The runic alphabet, known as the Futhark, appears to have been derived from two distinct sources. The first is considered to be Swedish, where pre-runic symbols have been found in various Bronze Age carvings, while a second case has been made for a Latin and Greek derivation of the runic alphabet. The roots of the runes are still argued among scholars. The strongest evidence appears to point toward a north Italic origin. There are close parallels between the forms of the letters used in that area, in addition to the variable direction of the writing. Both Latin and Italic scripts derive from the Etruscan alphabet, which explains why so many runes resemble Roman letters. This would place the creation of the Futhark sometime before the first century BC, when the Italic scripts were being absorbed and replaced by the Latin alphabet. Linguistic and phonetic analysis points to an even earlier inception date, perhaps as far back as 200 BC. As time went on, runes became standardized throughout Europe, in some places the runes numbering as few as sixteen, in other areas as many as thirty-six; however, twenty-four runes formed the basic alphabet or Futhark. The Anglo-Saxons are credited with spreading the runes throughout Europe.
The Common Germanic Futhark remained in use among most of the Teutonic peoples until approximately the fifth century AD. It was at about this time that the first changes in the Futhark emerged on Frisian soil. The fifth and sixth centuries were a time of great change for the Frisian language, during which many vowels shifted in their sounds while new phonemes were added. This necessitated the expansion of the rune row, and in this first expansion four new runestaves were added to represent the new sounds in the Frisian language. The changes in the Frisian language also represented many of the changes that would be seen in Old English. Starting in the eighth century, more runestaves were added. It must be pointed out, though, that some of these staves are not proper runes, but rather pseudo-runes.
In the eighth century, the Old Norse language went through changes. Sounds shifted, some ceased to be used, and others were added. Old Norse speakers reduced the size of the rune row from twenty-four to sixteen. As some sounds stopped being used, the runes that represented them accordingly fell out of use. Similarly, the sounds of some runes were taken over by other runes, which resulted in the disappearance of those runes as well.
Though we speak of the Younger Futhark as if there is only one, in reality there were two different Norse Futharks: the Danish and the Norwegian-Swedish, As might be expected of a script that often uses a single stave to represent several different sounds, the sixteen-rune row Futhark apparently proved practical for writing.

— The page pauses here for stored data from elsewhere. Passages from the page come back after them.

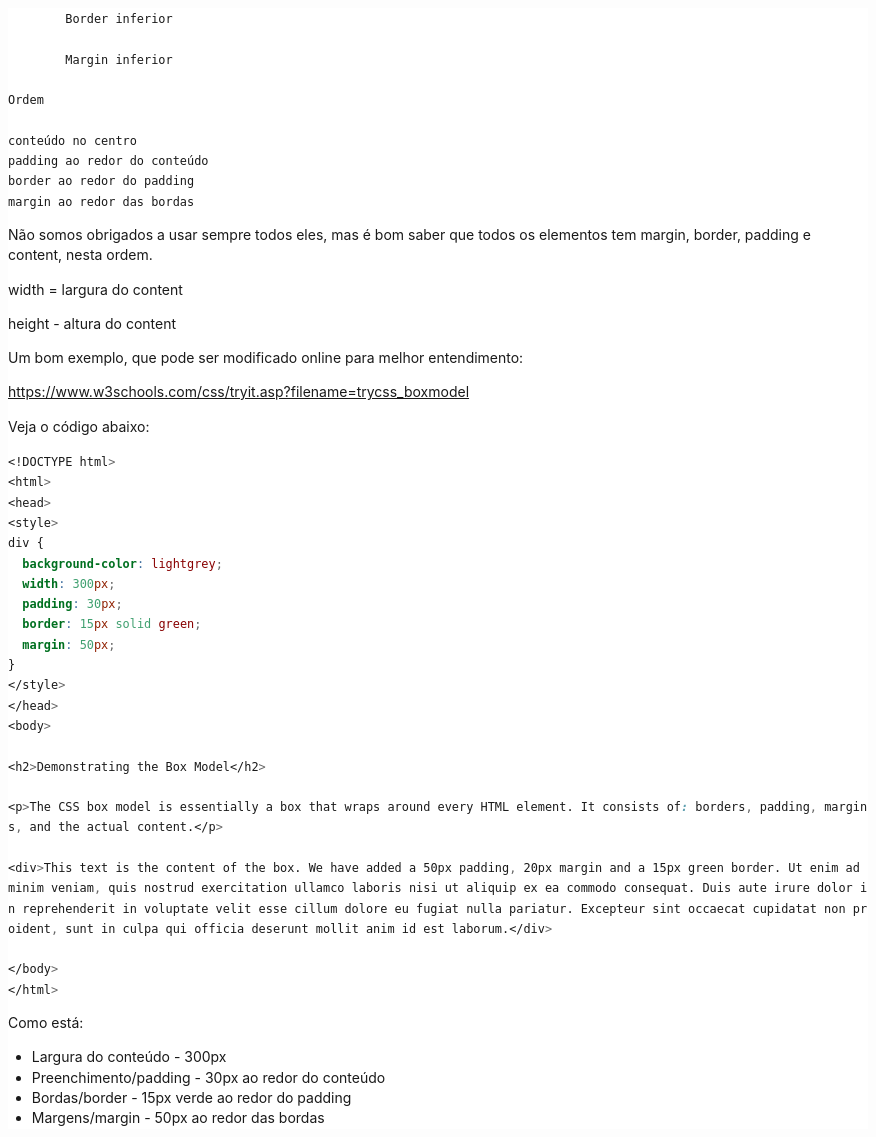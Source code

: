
 ```css
        Border inferior

        Margin inferior

Ordem

conteúdo no centro
padding ao redor do conteúdo
border ao redor do padding
margin ao redor das bordas
```
Não somos obrigados a usar sempre todos eles, mas é bom saber que todos os elementos tem margin, border, padding e content, nesta ordem.

width = largura do content

height - altura do content

Um bom exemplo, que pode ser modificado online para melhor entendimento:

https://www.w3schools.com/css/tryit.asp?filename=trycss_boxmodel

Veja o código abaixo:
```css
<!DOCTYPE html>
<html>
<head>
<style>
div {
  background-color: lightgrey;
  width: 300px;
  padding: 30px;
  border: 15px solid green;
  margin: 50px;
}
</style>
</head>
<body>

<h2>Demonstrating the Box Model</h2>

<p>The CSS box model is essentially a box that wraps around every HTML element. It consists of: borders, padding, margins, and the actual content.</p>

<div>This text is the content of the box. We have added a 50px padding, 20px margin and a 15px green border. Ut enim ad minim veniam, quis nostrud exercitation ullamco laboris nisi ut aliquip ex ea commodo consequat. Duis aute irure dolor in reprehenderit in voluptate velit esse cillum dolore eu fugiat nulla pariatur. Excepteur sint occaecat cupidatat non proident, sunt in culpa qui officia deserunt mollit anim id est laborum.</div>

</body>
</html>
```
Como está:
- Largura do conteúdo - 300px
- Preenchimento/padding - 30px ao redor do conteúdo
- Bordas/border - 15px verde ao redor do padding
- Margens/margin - 50px ao redor das bordas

Eventually, a system of “pointed runes” developed, whereby a runestave that denoted several sounds would have a point or dot added to it in a particular place to differentiate between sounds. This appears to have started in Denmark and spread outward. Unlike the Anglo-Frisian rune row, the Younger Futhark did not fall completely out of use, so the runes were being used well into the Middle Ages—so much so that Iceland eventually banned their use.
From the ninth through to the twelfth centuries, the runes were carried to Anglo-Saxon England and to Iceland. Rune carvings have been found as far afield as Russia, Constantinople, the Orkney Islands, Greenland, and—some believe—North America.
Shaped by the tribal wisdom of northern Europe, the Viking runes soon emerged. With the onset of Christianity, the runes were associated with demonic forces. By AD 800 rune use began slowly to wane on account of persecution of their users.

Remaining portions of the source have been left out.